A. mellifica, likewise other complex mixtures used in this research field, contains a panoply of different molecules, for which no chemical analysis and molar concentration were performed and described in the article. 1 Interestingly, the authors did not report any significant effect with Apis 3C, which should represent the highest concentration of Apis bioactive components in this research study. 1 Therefore, many biased issues are present.
The authors reported that the Venn diagram EtOH versus RWPE shows a highly different number of genes, from 97 (Apis 9C) to 257 (Apis 30C), apparently without a reason, the evidence probably due to intra-series variability, although no sound statistics was accomplished. 1 Dilutions of EtOH, according to the same process used with Apis dilutions, should report a decreasing number of genes, thus following the dilution series. It should be stated that EtOH sham dilutions were prepared in a final 0.3% EtOH, starting from a30% EtOH, therefore they were not comparable to Apis dilution in water-EtOH solvent, that is, the concentration of EtOH in the control EtOH does not decrease serially with the dilution step, as a relevant quantity of EtOH is always present in the testing system, due to the solvent added. 1 This may explain why some values in the bottom Venn diagrams are approximately the same in the series. Furthermore, as authors’ data did not clarify whether dilutions were made either into water or not, to better highlight the effect of EtOH, a water versus RWPE Venn diagram should be needed.
From a simple chemical point of view, as expressed genes are collectively gathered indifferently as either inhibited or stimulated, one should expect a decrease in the whole expressed genes following dilutions and then a significant increase within the lowest concentration range, for example, from 9C or 12C onwards. Furthermore, one should expect that, in some of them, dose response should perform a U-shaped curve, while plots resembled a normally distributed curve, suggesting likewise the effect of chance. 1 Yet, a hormetic effect of gene expression may be very difficult to demonstrate. In this respect, the authors should correlate their graphs with rigorous statistical calculations. Furthermore, the effect of EtOH cannot be dismissed, despite the many crossed controls versus sham dilutions, particularly at the 5C dilution. 1,2 This bias seems to be evident when comparing each panel in the article results and one should expect that the effect of Apis is conserved in both the reported plots for dilutions 5C and 9C, while they disappeared (particularly for 9C) by withdrawing EtOH from the assay, while 12C remains unchanged. 1
The authors showed therefore the overall distribution of up- or downregulated genes and reported some bias. If Apis 9C is the only cause of the significant expression of genes, once removed the effect of EtOH, this effect should be observed also in the control Apis versus non Apis. Main unexplained discrepancies are shown in 5C and 9C and the relative graph, which was plotted based on changes of individual genes over different dilutions, could be more meaningful.

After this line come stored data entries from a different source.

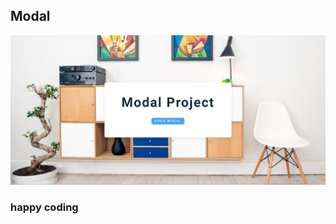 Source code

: ## Modal    
                 
    
![alt text](<Screenshot 2024-02-17 221216.png>)        

                   
              
### happy coding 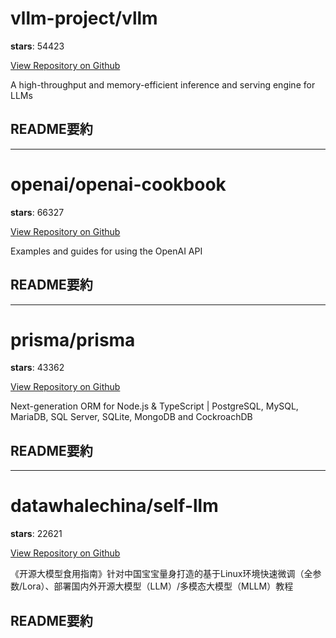 
# vllm-project/vllm

**stars**: 54423

[View Repository on Github](https://github.com/vllm-project/vllm)

A high-throughput and memory-efficient inference and serving engine for LLMs

## README要約


---

# openai/openai-cookbook

**stars**: 66327

[View Repository on Github](https://github.com/openai/openai-cookbook)

Examples and guides for using the OpenAI API

## README要約


---

# prisma/prisma

**stars**: 43362

[View Repository on Github](https://github.com/prisma/prisma)

Next-generation ORM for Node.js & TypeScript | PostgreSQL, MySQL, MariaDB, SQL Server, SQLite, MongoDB and CockroachDB

## README要約


---

# datawhalechina/self-llm

**stars**: 22621

[View Repository on Github](https://github.com/datawhalechina/self-llm)

《开源大模型食用指南》针对中国宝宝量身打造的基于Linux环境快速微调（全参数/Lora）、部署国内外开源大模型（LLM）/多模态大模型（MLLM）教程

## README要約

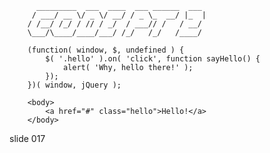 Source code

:           _________  ___  ____  ___ ______  ___
         / ___/ __ \/ _ \/ __/ / _ \_  __/ |_  |
        / /__/ /_/ / // / _/  / ___// /   / __/
        \___/\____/____/___/ /_/   /_/   /____/

        (function( window, $, undefined ) {
            $( '.hello' ).on( 'click', function sayHello() {
                alert( 'Why, hello there!' );
            });
        })( window, jQuery );

        <body>
            <a href="#" class="hello">Hello!</a>
        </body>
















































































slide 017

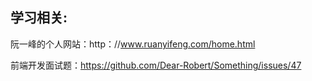 
## 学习相关:

阮一峰的个人网站：http：//www.ruanyifeng.com/home.html

前端开发面试题：https://github.com/Dear-Robert/Something/issues/47
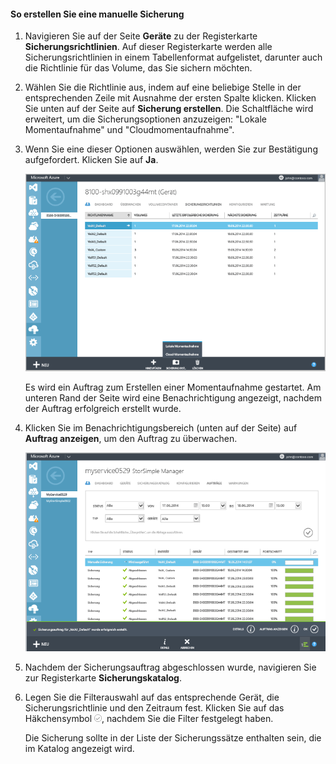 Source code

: 
<!--author=SharS last changed: 9/15/15-->


#### So erstellen Sie eine manuelle Sicherung
1. Navigieren Sie auf der Seite **Geräte** zu der Registerkarte **Sicherungsrichtlinien**. Auf dieser Registerkarte werden alle Sicherungsrichtlinien in einem Tabellenformat aufgelistet, darunter auch die Richtlinie für das Volume, das Sie sichern möchten.
2. Wählen Sie die Richtlinie aus, indem auf eine beliebige Stelle in der entsprechenden Zeile mit Ausnahme der ersten Spalte klicken. Klicken Sie unten auf der Seite auf **Sicherung erstellen**. Die Schaltfläche wird erweitert, um die Sicherungsoptionen anzuzeigen: "Lokale Momentaufnahme" und "Cloudmomentaufnahme".
3. Wenn Sie eine dieser Optionen auswählen, werden Sie zur Bestätigung aufgefordert. Klicken Sie auf **Ja**.
   
    ![Erstellen einer manuellen Sicherung](./media/storsimple-create-manual-backup/HCS_CreateManualBackup1-include.png)
   
    Es wird ein Auftrag zum Erstellen einer Momentaufnahme gestartet. Am unteren Rand der Seite wird eine Benachrichtigung angezeigt, nachdem der Auftrag erfolgreich erstellt wurde.
4. Klicken Sie im Benachrichtigungsbereich (unten auf der Seite) auf **Auftrag anzeigen**, um den Auftrag zu überwachen.
   
    ![Überwachen der manuellen Sicherung](./media/storsimple-create-manual-backup/HCS_CreateManualBackup2-include.png)
5. Nachdem der Sicherungsauftrag abgeschlossen wurde, navigieren Sie zur Registerkarte **Sicherungskatalog**.
6. Legen Sie die Filterauswahl auf das entsprechende Gerät, die Sicherungsrichtlinie und den Zeitraum fest. Klicken Sie auf das Häkchensymbol ![Häkchensymbol](./media/storsimple-create-manual-backup/HCS_CheckIcon-include.png), nachdem Sie die Filter festgelegt haben.
   
   Die Sicherung sollte in der Liste der Sicherungssätze enthalten sein, die im Katalog angezeigt wird.

<!---HONumber=Oct15_HO3--> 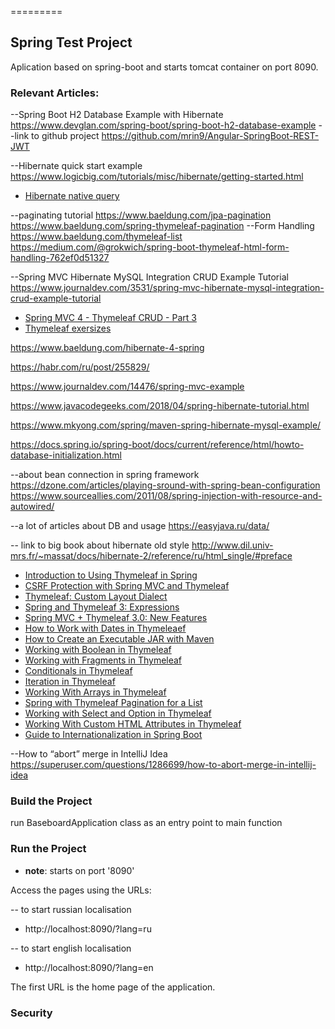 =========

## Spring Test Project


Aplication based on spring-boot and starts tomcat container on port 8090.


### Relevant Articles:


--Spring Boot H2 Database Example with Hibernate
https://www.devglan.com/spring-boot/spring-boot-h2-database-example
--link to github project
https://github.com/mrin9/Angular-SpringBoot-REST-JWT

--Hibernate quick start example
https://www.logicbig.com/tutorials/misc/hibernate/getting-started.html

- [Hibernate native query](https://docs.jboss.org/hibernate/orm/5.1/userguide/html_single/chapters/query-native/Native.html)

--paginating tutorial
https://www.baeldung.com/jpa-pagination
https://www.baeldung.com/spring-thymeleaf-pagination
--Form Handling
https://www.baeldung.com/thymeleaf-list
https://medium.com/@grokwich/spring-boot-thymeleaf-html-form-handling-762ef0d51327

--Spring MVC Hibernate MySQL Integration CRUD Example Tutorial
https://www.journaldev.com/3531/spring-mvc-hibernate-mysql-integration-crud-example-tutorial

- [Spring MVC 4 - Thymeleaf CRUD - Part 3](http://dtr-trading.blogspot.com/2014/02/spring-mvc-4-thymeleaf-crud-part-3.html)
- [Thymeleaf exersizes](http://itutorial.thymeleaf.org/exercise/21)

https://www.baeldung.com/hibernate-4-spring

https://habr.com/ru/post/255829/

https://www.journaldev.com/14476/spring-mvc-example

https://www.javacodegeeks.com/2018/04/spring-hibernate-tutorial.html

https://www.mkyong.com/spring/maven-spring-hibernate-mysql-example/

https://docs.spring.io/spring-boot/docs/current/reference/html/howto-database-initialization.html

--about bean connection in spring framework
https://dzone.com/articles/playing-sround-with-spring-bean-configuration
https://www.sourceallies.com/2011/08/spring-injection-with-resource-and-autowired/

--a lot of articles about DB and usage
https://easyjava.ru/data/

-- link to big book about hibernate old style
http://www.dil.univ-mrs.fr/~massat/docs/hibernate-2/reference/ru/html_single/#preface

- [Introduction to Using Thymeleaf in Spring](http://www.baeldung.com/thymeleaf-in-spring-mvc)
- [CSRF Protection with Spring MVC and Thymeleaf](http://www.baeldung.com/csrf-thymeleaf-with-spring-security)
- [Thymeleaf: Custom Layout Dialect](http://www.baeldung.com/thymeleaf-spring-layouts)
- [Spring and Thymeleaf 3: Expressions](http://www.baeldung.com/spring-thymeleaf-3-expressions)
- [Spring MVC + Thymeleaf 3.0: New Features](http://www.baeldung.com/spring-thymeleaf-3)
- [How to Work with Dates in Thymeleaef](http://www.baeldung.com/dates-in-thymeleaf)
- [How to Create an Executable JAR with Maven](http://www.baeldung.com/executable-jar-with-maven)
- [Working with Boolean in Thymeleaf](http://www.baeldung.com/thymeleaf-boolean)
- [Working with Fragments in Thymeleaf](http://www.baeldung.com/spring-thymeleaf-fragments)
- [Conditionals in Thymeleaf](http://www.baeldung.com/spring-thymeleaf-conditionals)
- [Iteration in Thymeleaf](http://www.baeldung.com/thymeleaf-iteration)
- [Working With Arrays in Thymeleaf](http://www.baeldung.com/thymeleaf-arrays)
- [Spring with Thymeleaf Pagination for a List](http://www.baeldung.com/spring-thymeleaf-pagination)
- [Working with Select and Option in Thymeleaf](http://www.baeldung.com/thymeleaf-select-option)
- [Working With Custom HTML Attributes in Thymeleaf](https://www.baeldung.com/thymeleaf-custom-html-attributes)
- [Guide to Internationalization in Spring Boot](https://www.baeldung.com/spring-boot-internationalization)

--How to “abort” merge in IntelliJ Idea
https://superuser.com/questions/1286699/how-to-abort-merge-in-intellij-idea

### Build the Project

run BaseboardApplication class as an entry point to main function

### Run the Project
- **note**: starts on port '8090'

Access the pages using the URLs:

 -- to start russian localisation
 - http://localhost:8090/?lang=ru

 -- to start english localisation
 - http://localhost:8090/?lang=en


The first URL is the home page of the application.

### Security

In conclusion, the evidence reported by Bigagli et al. on the effects of homeopathic dilutions of Apis raised some criticism because (a) Apis was not molecularly and chemically characterized; (b) dilutions may contain microbial or chemical contaminants, working at the nanoscopic level; (c) EtOH was not completely subtracted from statistics as a potential confounder; and (d) the relationship between gene up- or downregulation did not involve further important controls to prevent bias from the solvents.
While this group of studies appear highly appealing in the dose–response field, a sound and reliable bias and confounders checking has a major role and cannot never be disappointed.